Patenschaft nach Umstrukturierungen bei der Bundeswehr neu bekräftigt

Mariensee/Wulfelade „Die Soldaten aus der Wilhelmstein-Kaserne sollen wissen, dass sie zum Neustädter Land dazugehören und willkommen sind“, begründet Mariensees Ortsbürgermeister Heiner Zieseniß die Patenschaft der Ortschaften Mariensee und Wulfelade mit der vierten Kompanie des Versorgungsbataillons 141 aus Luttmersen.


Beide Ortschaften hatten in der Vergangenheit schon langjährige Patenschaften mit verschiedenen Einheiten aus der Wilhelmstein-Kaserne. Wulfelade pflegt seit 1968 eine Patenschaft mit einer Kompanie des Versorgungsbataillons, diese gehört damit zu den ältesten Patenschaften innerhalb der Bundeswehr. Nach der Auflösung des Panzerbataillons 34 und mehreren Umgliederungsmaßnahmen und Umbenennungen innerhalb des Versorgungsbataillons gibt es zukünftig eine gemeinsame Patenschaft der vierten Kompanie mit Wulfelade und Mariensee. Damit wird die Patenschaft mit Wulfelade gleichzeitig nahtlos fortgesetzt und 2018 kann das 60-jährige Patenschaftsjubiläum gefeiert werden.
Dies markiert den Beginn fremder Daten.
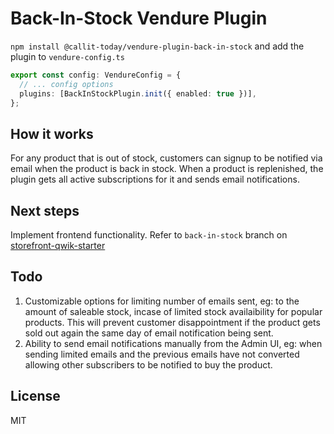 # Back-In-Stock Vendure Plugin

`npm install @callit-today/vendure-plugin-back-in-stock`
and add the plugin to `vendure-config.ts`

```ts
export const config: VendureConfig = {
  // ... config options
  plugins: [BackInStockPlugin.init({ enabled: true })],
};
```

## How it works

For any product that is out of stock, customers can signup to be notified via email when the product is back in stock.
When a product is replenished, the plugin gets all active subscriptions for it and sends email notifications.

## Next steps

Implement frontend functionality. Refer to `back-in-stock` branch on [storefront-qwik-starter](https://github.com/calliT-today/storefront-qwik-starter)

## Todo

1. Customizable options for limiting number of emails sent, eg: to the amount of saleable stock, incase of limited stock availaibility for popular products. This will prevent customer disappointment if the product gets sold out again the same day of email notification being sent.
2. Ability to send email notifications manually from the Admin UI, eg: when sending limited emails and the previous emails have not converted allowing other subscribers to be notified to buy the product.

## License

MIT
Kompaniechef Hauptmann Sascha Mense kam zur offiziellen Unterzeichnung der neuen Patenschaftsurkunden mit einer Abordnung von 20 Soldaten in das Sportheim in Wulfelade. In Anwesenheit der Vertreter der ortsansässigen Vereine erfolgte die Unterschrift von Kompaniechef und Ortsbürgermeister unter die Patenschaftsurkunden. „Es ist wichtig mit den Bürgern ins Gespräch zu kommen, dafür ist eine Patenschaft die beste Voraussetzung“, stellte Hauptmann Mense fest. Er versprach, dass er und seine 220 Soldaten sich um eine aktive Gestaltung der Patenschaft kümmern werden. Für die Zukunft stehen wieder viele gemeinsame Veranstaltungen auf dem Terminplan, wie die Teilnahme am Schützenfest, am Vergleichsschießen oder der Waldbadreinigung.

(Text: Rolf Glade, Neustädter Zeitung; ergänzt von Reinhard Scharnhorst; Fotos: Rolf Glade)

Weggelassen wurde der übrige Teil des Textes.